壁も天井も全てが、白く輝く石で覆い尽くされている。
リオの今立っている足元でさえ、真っ白だ。
大小様々な大きさの白爛石が壁から突き出ている姿は、まるで、石というより、水晶か何かの結晶のようだった。
「いい魔石だ。余計なもんが、何も混ざってねぇ」
「うん、これは、すごいねぇ。こんなに純度の高い白爛石はぁ、そうお目にかかれるものじゃない」
白爛石の洞窟の美しさに見惚れるリオとは違い、魔石細工職人の二人は既に魔石の採掘を始めていて、その魔石の素晴らしさに、互いの職人魂を刺激されているようだった。

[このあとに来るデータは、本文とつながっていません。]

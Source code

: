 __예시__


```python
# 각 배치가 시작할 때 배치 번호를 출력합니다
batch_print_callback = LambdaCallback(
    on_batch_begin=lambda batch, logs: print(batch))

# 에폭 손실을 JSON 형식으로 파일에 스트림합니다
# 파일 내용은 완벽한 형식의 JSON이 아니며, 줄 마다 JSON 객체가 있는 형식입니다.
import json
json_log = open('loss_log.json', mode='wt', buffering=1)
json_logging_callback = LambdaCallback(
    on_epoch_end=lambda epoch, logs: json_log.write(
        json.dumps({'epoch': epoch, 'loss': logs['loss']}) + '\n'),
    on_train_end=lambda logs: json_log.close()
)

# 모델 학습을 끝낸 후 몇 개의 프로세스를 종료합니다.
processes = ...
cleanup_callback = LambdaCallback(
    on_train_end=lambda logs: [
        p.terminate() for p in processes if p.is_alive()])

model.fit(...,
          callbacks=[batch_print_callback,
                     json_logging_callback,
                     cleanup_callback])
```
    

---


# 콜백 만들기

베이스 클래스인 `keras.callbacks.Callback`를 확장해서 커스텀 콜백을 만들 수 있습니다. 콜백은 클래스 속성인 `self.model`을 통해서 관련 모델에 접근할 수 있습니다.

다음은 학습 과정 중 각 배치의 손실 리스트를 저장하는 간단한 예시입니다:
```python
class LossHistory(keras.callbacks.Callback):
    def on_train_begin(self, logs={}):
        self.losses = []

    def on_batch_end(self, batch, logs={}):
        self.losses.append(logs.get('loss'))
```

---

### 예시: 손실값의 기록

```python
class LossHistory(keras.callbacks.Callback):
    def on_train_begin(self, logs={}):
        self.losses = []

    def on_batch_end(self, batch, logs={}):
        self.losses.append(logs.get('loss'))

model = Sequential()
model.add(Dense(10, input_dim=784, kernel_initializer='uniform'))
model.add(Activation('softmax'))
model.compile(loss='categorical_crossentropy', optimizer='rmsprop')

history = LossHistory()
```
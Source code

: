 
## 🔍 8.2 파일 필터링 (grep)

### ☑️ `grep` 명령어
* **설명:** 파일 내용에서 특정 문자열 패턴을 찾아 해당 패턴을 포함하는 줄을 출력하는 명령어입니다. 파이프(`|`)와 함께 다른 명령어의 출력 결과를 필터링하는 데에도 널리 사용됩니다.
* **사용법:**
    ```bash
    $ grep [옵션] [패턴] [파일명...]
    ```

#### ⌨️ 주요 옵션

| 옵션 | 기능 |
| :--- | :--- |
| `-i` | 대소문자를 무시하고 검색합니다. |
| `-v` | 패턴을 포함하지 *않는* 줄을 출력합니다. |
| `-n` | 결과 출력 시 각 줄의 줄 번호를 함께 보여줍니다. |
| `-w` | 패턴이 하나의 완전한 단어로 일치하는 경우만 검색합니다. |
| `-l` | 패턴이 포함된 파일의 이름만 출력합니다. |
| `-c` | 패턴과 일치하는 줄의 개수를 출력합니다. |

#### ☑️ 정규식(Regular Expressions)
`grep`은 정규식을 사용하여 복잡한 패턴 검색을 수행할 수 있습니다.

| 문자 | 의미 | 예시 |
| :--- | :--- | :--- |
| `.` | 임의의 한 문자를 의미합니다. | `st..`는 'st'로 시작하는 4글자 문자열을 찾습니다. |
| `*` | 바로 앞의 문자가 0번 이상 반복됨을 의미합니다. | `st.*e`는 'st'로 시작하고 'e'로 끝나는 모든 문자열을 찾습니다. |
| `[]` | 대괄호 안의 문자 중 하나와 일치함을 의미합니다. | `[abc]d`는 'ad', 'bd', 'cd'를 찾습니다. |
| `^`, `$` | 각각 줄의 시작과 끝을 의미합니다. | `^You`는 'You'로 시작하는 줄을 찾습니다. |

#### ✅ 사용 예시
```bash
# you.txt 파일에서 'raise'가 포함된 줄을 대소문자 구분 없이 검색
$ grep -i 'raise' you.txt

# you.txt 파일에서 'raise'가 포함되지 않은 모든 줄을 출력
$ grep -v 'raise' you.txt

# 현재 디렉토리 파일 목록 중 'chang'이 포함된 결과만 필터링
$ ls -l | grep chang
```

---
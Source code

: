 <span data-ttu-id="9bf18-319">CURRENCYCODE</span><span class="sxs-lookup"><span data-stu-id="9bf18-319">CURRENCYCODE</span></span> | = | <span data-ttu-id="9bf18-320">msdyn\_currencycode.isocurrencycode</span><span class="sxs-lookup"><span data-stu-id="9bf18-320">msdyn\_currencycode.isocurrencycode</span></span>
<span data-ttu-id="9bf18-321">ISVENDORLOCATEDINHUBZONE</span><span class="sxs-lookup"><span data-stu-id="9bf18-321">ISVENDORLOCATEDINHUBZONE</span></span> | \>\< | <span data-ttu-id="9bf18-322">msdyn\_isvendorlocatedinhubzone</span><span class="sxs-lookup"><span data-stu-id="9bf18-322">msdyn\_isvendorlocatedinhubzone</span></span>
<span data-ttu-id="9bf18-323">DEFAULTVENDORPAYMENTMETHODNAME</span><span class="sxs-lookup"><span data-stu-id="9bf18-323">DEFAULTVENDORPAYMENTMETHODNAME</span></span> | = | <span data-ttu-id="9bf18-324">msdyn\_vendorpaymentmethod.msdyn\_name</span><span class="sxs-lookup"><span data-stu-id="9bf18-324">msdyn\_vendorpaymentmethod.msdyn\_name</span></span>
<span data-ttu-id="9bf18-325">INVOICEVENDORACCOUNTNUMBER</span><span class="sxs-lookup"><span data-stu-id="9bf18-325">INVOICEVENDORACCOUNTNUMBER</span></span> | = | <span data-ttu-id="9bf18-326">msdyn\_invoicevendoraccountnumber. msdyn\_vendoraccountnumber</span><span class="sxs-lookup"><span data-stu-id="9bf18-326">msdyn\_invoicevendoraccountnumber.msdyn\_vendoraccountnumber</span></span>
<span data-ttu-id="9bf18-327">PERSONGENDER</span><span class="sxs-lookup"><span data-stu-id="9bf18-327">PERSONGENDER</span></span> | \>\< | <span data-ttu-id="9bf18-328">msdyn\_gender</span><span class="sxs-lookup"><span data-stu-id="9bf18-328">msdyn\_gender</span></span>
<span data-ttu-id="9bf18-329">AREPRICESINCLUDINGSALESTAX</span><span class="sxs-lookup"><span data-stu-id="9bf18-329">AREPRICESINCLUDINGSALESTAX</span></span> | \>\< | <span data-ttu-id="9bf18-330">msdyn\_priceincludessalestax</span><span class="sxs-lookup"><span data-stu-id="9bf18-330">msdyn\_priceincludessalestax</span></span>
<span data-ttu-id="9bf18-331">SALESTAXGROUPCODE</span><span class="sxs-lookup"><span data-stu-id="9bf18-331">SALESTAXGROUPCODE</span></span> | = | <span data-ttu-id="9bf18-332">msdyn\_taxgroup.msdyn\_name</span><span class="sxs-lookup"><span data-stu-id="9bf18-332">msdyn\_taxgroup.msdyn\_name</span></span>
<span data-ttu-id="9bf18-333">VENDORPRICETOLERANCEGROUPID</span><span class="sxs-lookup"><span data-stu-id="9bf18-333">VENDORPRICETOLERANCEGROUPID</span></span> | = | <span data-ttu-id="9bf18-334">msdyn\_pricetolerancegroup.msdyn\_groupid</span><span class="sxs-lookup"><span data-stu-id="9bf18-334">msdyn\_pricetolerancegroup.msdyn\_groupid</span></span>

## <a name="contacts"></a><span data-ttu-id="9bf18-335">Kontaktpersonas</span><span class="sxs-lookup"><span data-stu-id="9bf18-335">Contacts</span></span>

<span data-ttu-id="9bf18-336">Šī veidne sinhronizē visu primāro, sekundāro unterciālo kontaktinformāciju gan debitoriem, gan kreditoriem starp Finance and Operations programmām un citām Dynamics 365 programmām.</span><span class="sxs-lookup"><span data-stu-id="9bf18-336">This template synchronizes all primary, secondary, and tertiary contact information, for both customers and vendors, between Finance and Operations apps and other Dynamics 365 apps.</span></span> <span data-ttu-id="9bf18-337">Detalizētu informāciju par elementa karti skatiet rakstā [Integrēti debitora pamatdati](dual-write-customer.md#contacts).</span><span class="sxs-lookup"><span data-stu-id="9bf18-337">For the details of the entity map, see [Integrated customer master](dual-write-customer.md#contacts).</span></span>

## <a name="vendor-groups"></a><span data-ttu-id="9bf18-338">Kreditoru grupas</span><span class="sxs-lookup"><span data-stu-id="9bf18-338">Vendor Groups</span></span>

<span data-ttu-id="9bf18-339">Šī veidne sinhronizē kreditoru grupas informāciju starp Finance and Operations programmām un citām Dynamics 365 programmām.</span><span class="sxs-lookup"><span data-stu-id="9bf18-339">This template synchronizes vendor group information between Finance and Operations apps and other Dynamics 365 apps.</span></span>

魔石の採掘などやり方も分からないリオは、二人が終えるのを隅で待つ。
「これだけあれば、十分じゃねえか?」
「うん、もう、いいでしょぉ。これ以上は、僕らが持って歩けなくなっちゃうよ〜」
「その時は、てめぇの魔法の出番だ」
どうやら、無事採掘は終わったらしい。
「もう、終わりましたか?」
「うん、終わったよぉ〜。さあさあ、早く帰ろぉ」
カールのその言葉に、リオも白爛石の入った袋を一つ手に持つ。
そして、この白爛石の間を出て行こうとする二人の後を追ったが、リオは、この空間から出る前にふと、立ち止まる。
白爛石の間を振り返った。
その美しさを目に焼き付けるためではない。
「ありがとう、ございました」
特に、そこに誰かがいたわけではないが、リオは小さく頭を下げてそう言った。
「おい、早く行くぞ」
「あ、はい」
名前を呼ばれ、今度こそ白爛石の間から去る。
精霊がどういうものなのか、リオには分からない。
けれど、精霊はリオとカールをあまり歓迎していなかったのは確かだし、そこへ自分たちは足を踏み入れたのだ。
更には、白爛石を頂戴している。
故に、なんとなく、それに対する謝罪と、白爛石を採らせてくれたことへの感謝をこめて、リオは先程の行動をとったのだった。
……まあ、精霊に言葉が伝わったかも分からないけどね。
しかし、そのおかげか、白爛石の間からの帰りの道で、リオが幻を見ることはなかった。
また、洞窟の出口で、シルバーとカールが小さな声でお礼のようなことを口にしていたことから、リオは自分の行動が間違っていなかったことを知った。